Nic looks back on the open moorland, our first hill top for nearly 7 miles

Nice day to do a bit of fishing
The early stages of the route set the tone for the whole of the RAW.  There are pretty views in all directions, but few "wow!" moments.  Early on, we enjoyed miles of open moors, misty light on the distant hills, and plenty of slippery little wooden bridges to test the coordination.  After 11 miles, my right calf (this month's muscular liability) started to tug, so I eased back a bit.  I didn't fancy running another 30 miles on a cramping leg, and hoped that putting less strain on the leg would do the trick.  By the time I hit the first check-in point with Jeff and Maggie, the leg was doing OK and I was running fairly freely.  I was also 15 minutes ahead of schedule after only 17 miles, and wondering how bad the payback would be.  The early moorland was giving way to wooded slopes as the river carved through the low hills.  Easy running was about to take a back seat.

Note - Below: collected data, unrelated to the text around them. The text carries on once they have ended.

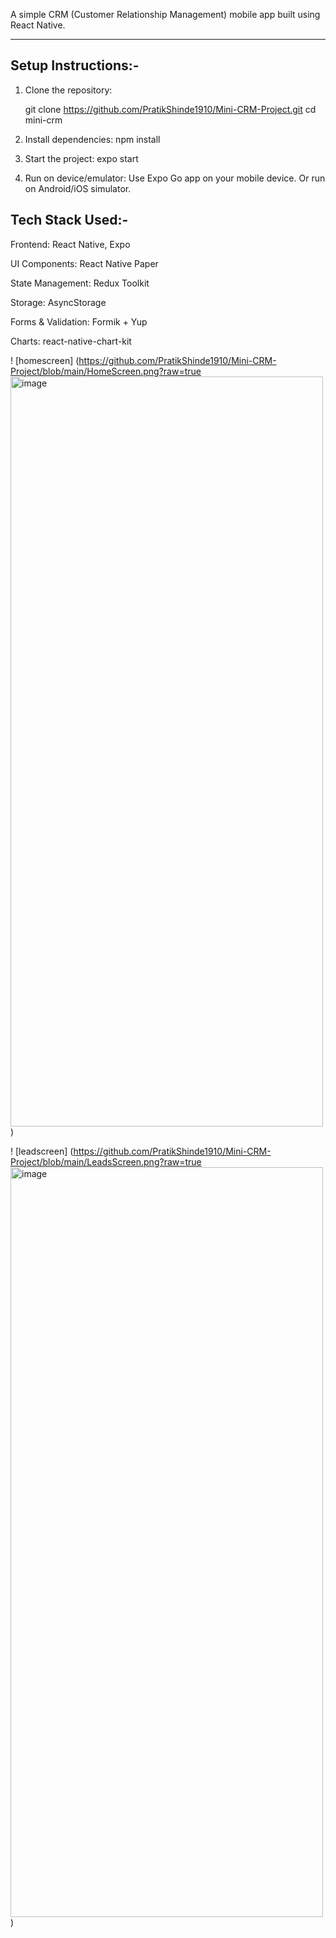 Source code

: A simple CRM (Customer Relationship Management) mobile app built using React Native.  

---

## Setup Instructions:-

1. Clone the repository:
   
   git clone https://github.com/PratikShinde1910/Mini-CRM-Project.git
   cd mini-crm
   
3. Install dependencies:
   npm install

4. Start the project:
   expo start

5. Run on device/emulator:
   Use Expo Go app on your mobile device.
   Or run on Android/iOS simulator.

## Tech Stack Used:-
Frontend: React Native, Expo

UI Components: React Native Paper

State Management: Redux Toolkit 

Storage: AsyncStorage 

Forms & Validation: Formik + Yup

Charts: react-native-chart-kit 


! [homescreen] (https://github.com/PratikShinde1910/Mini-CRM-Project/blob/main/HomeScreen.png?raw=true<img width="500" height="1200" alt="image" src="https://github.com/user-attachments/assets/0ba61635-7c26-4d20-9c18-f24a0b3c8305" />
)

! [leadscreen] (https://github.com/PratikShinde1910/Mini-CRM-Project/blob/main/LeadsScreen.png?raw=true<img width="500" height="1200" alt="image" src="https://github.com/user-attachments/assets/61723509-8789-42cb-bc45-a030e5765196" />
)


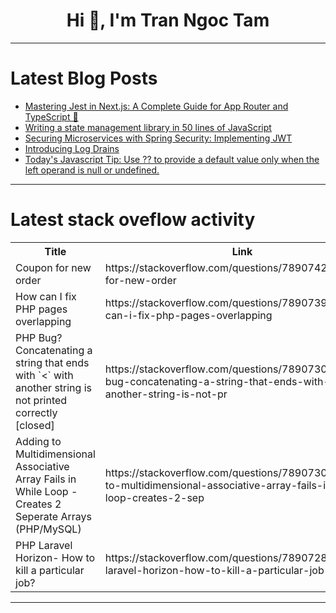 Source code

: <h1 align="center">Hi 👋, I'm Tran Ngoc Tam</h1>

---

# Latest Blog Posts 
<!-- BLOG-POST-LIST:START -->
- [Mastering Jest in Next.js: A Complete Guide for App Router and TypeScript 🚀](https://dev.to/alaa-samy/mastering-jest-in-nextjs-a-complete-guide-for-app-router-and-typescript-o28)
- [Writing a state management library in 50 lines of JavaScript](https://dev.to/jverneaut/writing-a-state-management-library-in-50-lines-of-javascript-3l41)
- [Securing Microservices with Spring Security: Implementing JWT](https://dev.to/ayushstwt/securing-microservices-with-spring-security-implementing-jwt-38m6)
- [Introducing Log Drains](https://dev.to/supabase/introducing-log-drains-1il8)
- [Today&#39;s Javascript Tip: Use ?? to provide a default value only when the left operand is null or undefined.](https://dev.to/mmourouh/todays-javascript-tip-use-to-provide-a-default-value-only-when-the-left-operand-is-null-or-undefined-2139)
<!-- BLOG-POST-LIST:END -->

---

# Latest stack oveflow activity
<table>
  <tr><th>Title</th><th>Link</th></tr>
  <!-- STACKOVERFLOW:START --><tr><td>Coupon for new order</td><td>https://stackoverflow.com/questions/78907429/coupon-for-new-order</td></tr><tr><td>How can I fix PHP pages overlapping</td><td>https://stackoverflow.com/questions/78907395/how-can-i-fix-php-pages-overlapping</td></tr><tr><td>PHP Bug? Concatenating a string that ends with `&lt;` with another string is not printed correctly [closed]</td><td>https://stackoverflow.com/questions/78907305/php-bug-concatenating-a-string-that-ends-with-with-another-string-is-not-pr</td></tr><tr><td>Adding to Multidimensional Associative Array Fails in While Loop - Creates 2 Seperate Arrays &lpar;PHP/MySQL&rpar;</td><td>https://stackoverflow.com/questions/78907301/adding-to-multidimensional-associative-array-fails-in-while-loop-creates-2-sep</td></tr><tr><td>PHP Laravel Horizon- How to kill a particular job?</td><td>https://stackoverflow.com/questions/78907288/php-laravel-horizon-how-to-kill-a-particular-job</td></tr><!-- STACKOVERFLOW:END -->
</table>

---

Catching up with the in-laws at 17 miles

The tough patch came, a bit later than expected, at around 25 miles.  We had finally had some hills - all short, all sharp, with plenty of steps to make running difficult.  Climbing up and down through the riverside woods had killed the pace and my legs.  My right quad and ITB started to object, colouring my language nicely with each new staircase.

Alas, no train to distract from the sore legs

The difficult patch carried on into the new addition for this year's running, a diversion near Stair where the old path unfortunately has now joined with the river itself.  We slogged up a short hill through a nice, soupy pasture where the "mud" had a nice oily sheen to it.  Best not to think about it all, really, but I did laugh that I had finally reached some trail that was like what I've been enjoying throughout this rather moist summer.  The cattle at the top of the hill looked on bemused, and I was happy to reach them with both shoes still on my feet.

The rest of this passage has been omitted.